Faith, not Doubt, Opens Hearts and Homes

Lydia came to faith in Jesus Christ when she heard the Gospel preached by Paul, and the Lord opened her heart. She did not come to believe by doubling down on doubt. Zaccheus came to faith in Jesus Christ when the Nazarene invited the vertically-challenged tax collector to clamber down the sycamore and let the Lord come to his house. He did not stumble through doubt-clouds and somehow find his way to truth. Nicodemus visited Jesus at night, not because he doubted the veracity of Jesus’ claims, but because he wanted to understand them. Even Thomas, made famous by first doubting the rest of the disciples’ claims that Jesus was alive, did not come to believe because of his doubt. He was kept from faith for a while because of it, and when he finally did believe, he was chided by the Lord with these words: “Have you believed because you have seen Me? Blessed are those who have not seen and yet have believed.”

Do you know what Lydia did when she became a Christian? Lydia opened her home. I love that. The Lord opened her heart. And Lydia opened her home. She did not go to seminary. She did not start a ministry. She did not go on a preaching crusade. Not that any of those are bad. But Lydia opened her home. Edith Schaeffer said once, “Every Christian home is meant to have a door that swings open.”

I believe it’s one of the first and finest fruits of the Father’s followers. He opens our hearts. We open our homes.
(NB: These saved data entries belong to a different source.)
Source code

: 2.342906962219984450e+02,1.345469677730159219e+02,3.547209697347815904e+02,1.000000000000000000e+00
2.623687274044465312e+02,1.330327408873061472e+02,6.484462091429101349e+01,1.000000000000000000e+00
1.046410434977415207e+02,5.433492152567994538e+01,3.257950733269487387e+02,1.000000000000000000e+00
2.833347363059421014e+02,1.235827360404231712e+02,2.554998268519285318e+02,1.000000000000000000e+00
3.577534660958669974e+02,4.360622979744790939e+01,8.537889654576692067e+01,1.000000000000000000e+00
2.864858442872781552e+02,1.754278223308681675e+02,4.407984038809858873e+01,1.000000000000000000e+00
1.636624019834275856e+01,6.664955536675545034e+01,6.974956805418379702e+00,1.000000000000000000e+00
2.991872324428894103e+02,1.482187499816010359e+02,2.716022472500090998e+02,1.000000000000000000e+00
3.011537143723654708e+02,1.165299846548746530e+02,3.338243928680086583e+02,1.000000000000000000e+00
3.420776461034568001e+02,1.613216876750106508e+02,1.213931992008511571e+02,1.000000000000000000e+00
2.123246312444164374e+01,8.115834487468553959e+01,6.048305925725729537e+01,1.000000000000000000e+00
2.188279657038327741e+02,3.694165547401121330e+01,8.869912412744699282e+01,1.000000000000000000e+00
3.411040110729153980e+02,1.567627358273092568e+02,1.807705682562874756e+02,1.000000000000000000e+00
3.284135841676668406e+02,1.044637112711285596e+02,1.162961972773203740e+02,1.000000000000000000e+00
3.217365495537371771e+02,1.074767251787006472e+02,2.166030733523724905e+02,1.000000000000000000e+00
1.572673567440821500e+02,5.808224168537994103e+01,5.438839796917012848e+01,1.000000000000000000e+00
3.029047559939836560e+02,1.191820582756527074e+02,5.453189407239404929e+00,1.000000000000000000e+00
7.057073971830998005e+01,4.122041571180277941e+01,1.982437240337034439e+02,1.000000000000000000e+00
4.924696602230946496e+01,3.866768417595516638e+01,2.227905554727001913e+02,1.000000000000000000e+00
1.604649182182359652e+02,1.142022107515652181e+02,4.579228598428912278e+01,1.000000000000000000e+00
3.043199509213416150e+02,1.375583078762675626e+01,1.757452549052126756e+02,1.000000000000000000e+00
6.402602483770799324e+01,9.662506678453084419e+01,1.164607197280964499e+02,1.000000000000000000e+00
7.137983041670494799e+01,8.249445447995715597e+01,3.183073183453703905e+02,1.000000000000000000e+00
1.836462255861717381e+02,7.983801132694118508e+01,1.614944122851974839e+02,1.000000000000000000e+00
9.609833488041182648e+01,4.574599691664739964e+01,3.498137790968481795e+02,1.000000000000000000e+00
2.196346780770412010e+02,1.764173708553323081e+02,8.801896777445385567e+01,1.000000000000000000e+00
Jesus said to Zaccheus, “Come down, I’m coming over to your house for supper.” When Levi, also called Matthew, the tax collector met Jesus, what was the first thing he did? He had a party and invited all of his tax collector friends over. He opened his home to Jesus and a big pile of lost people who needed to meet the Savior.

There’s the story that is told of a South Carolina judge, Alexander Sanders, whose wife called him home one day because something terrible had happened. Their little girl’s turtle had died, and she was absolutely inconsolable. As a three year old, she just didn’t understand the ways of life and death. The judge offered to buy her another one. “No! It wouldn’t be the same one.” He tried everything, and finally said, “Well, we have to have a funeral for Carl.” She looked puzzled, so the judge told her a funeral is where they invite all of her little friends over, and have ice cream and cake and lemonade and play outside and celebrate the life of her turtle. That did it. She was very excited about that, and so she and her father started to plan the party and who to invite. Then it happened. The turtle stuck his legs out. Then his head. The father was relieved and knew his daughter would be, too. But when he looked at her expecting to see tears of joy, she said, “Daddy, let’s kill it.” What’s the moral to that story? It’s not, “kill turtles.” No. The moral is, “everybody loves a party.” So, have one. Invite doubters, skeptics, and others who don’t know Jesus.

The answer, my friend, is not blowing in the wind. The answer is written in God’s Word. Don’t celebrate doubt. Investigate the truth. Read the Bible. Talk to someone who knows Jesus. Email me and we will have lunch. I would love to meet you and tell you why I believe.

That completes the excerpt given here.